ASSIGNMENT —
Return copies of the lines below that mention "across".

DATA SUPPLIED —
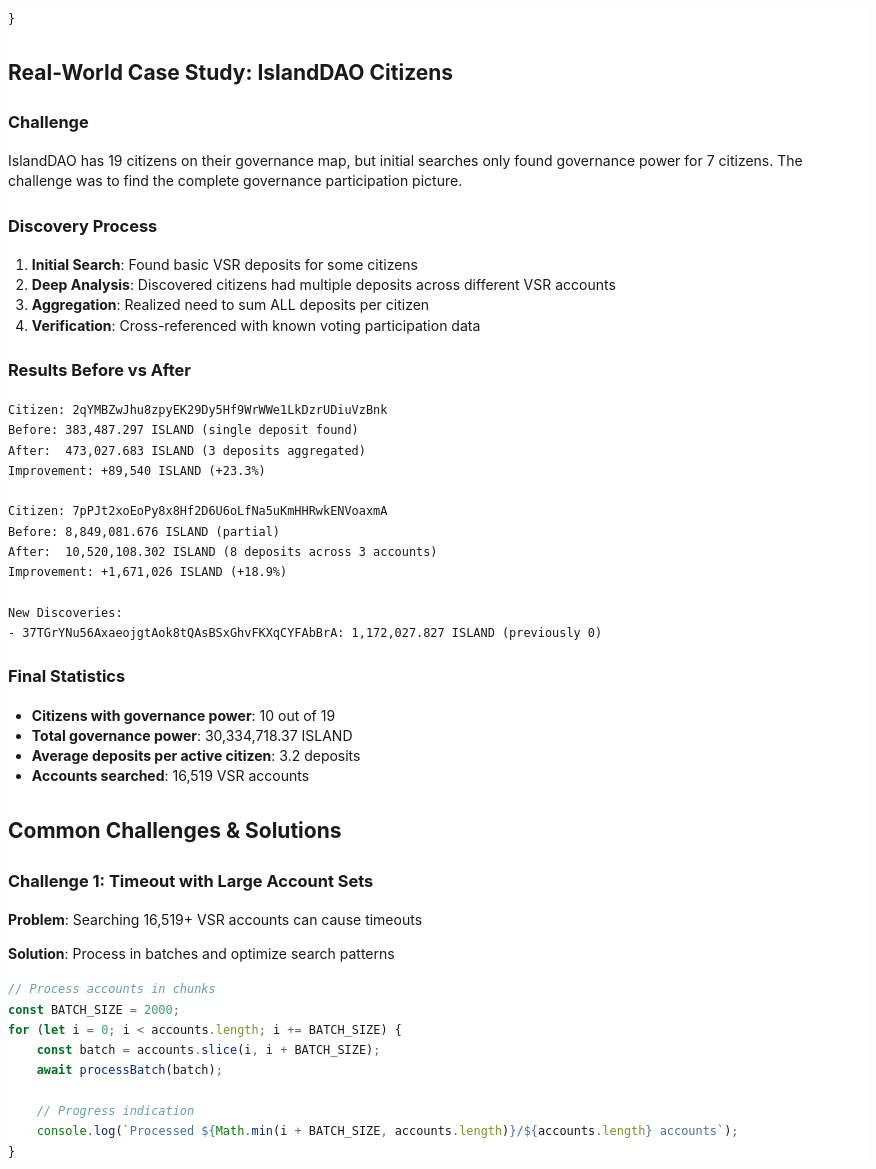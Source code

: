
 ```javascript
}
```

## Real-World Case Study: IslandDAO Citizens

### Challenge
IslandDAO has 19 citizens on their governance map, but initial searches only found governance power for 7 citizens. The challenge was to find the complete governance participation picture.

### Discovery Process
1. **Initial Search**: Found basic VSR deposits for some citizens
2. **Deep Analysis**: Discovered citizens had multiple deposits across different VSR accounts
3. **Aggregation**: Realized need to sum ALL deposits per citizen
4. **Verification**: Cross-referenced with known voting participation data

### Results Before vs After
```
Citizen: 2qYMBZwJhu8zpyEK29Dy5Hf9WrWWe1LkDzrUDiuVzBnk
Before: 383,487.297 ISLAND (single deposit found)
After:  473,027.683 ISLAND (3 deposits aggregated)
Improvement: +89,540 ISLAND (+23.3%)

Citizen: 7pPJt2xoEoPy8x8Hf2D6U6oLfNa5uKmHHRwkENVoaxmA  
Before: 8,849,081.676 ISLAND (partial)
After:  10,520,108.302 ISLAND (8 deposits across 3 accounts)
Improvement: +1,671,026 ISLAND (+18.9%)

New Discoveries:
- 37TGrYNu56AxaeojgtAok8tQAsBSxGhvFKXqCYFAbBrA: 1,172,027.827 ISLAND (previously 0)
```

### Final Statistics
- **Citizens with governance power**: 10 out of 19
- **Total governance power**: 30,334,718.37 ISLAND
- **Average deposits per active citizen**: 3.2 deposits
- **Accounts searched**: 16,519 VSR accounts

## Common Challenges & Solutions

### Challenge 1: Timeout with Large Account Sets
**Problem**: Searching 16,519+ VSR accounts can cause timeouts

**Solution**: Process in batches and optimize search patterns
```javascript
// Process accounts in chunks
const BATCH_SIZE = 2000;
for (let i = 0; i < accounts.length; i += BATCH_SIZE) {
    const batch = accounts.slice(i, i + BATCH_SIZE);
    await processBatch(batch);
    
    // Progress indication
    console.log(`Processed ${Math.min(i + BATCH_SIZE, accounts.length)}/${accounts.length} accounts`);
}
```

TASK ANSWER —
2. **Deep Analysis**: Discovered citizens had multiple deposits across different VSR accounts
After:  10,520,108.302 ISLAND (8 deposits across 3 accounts)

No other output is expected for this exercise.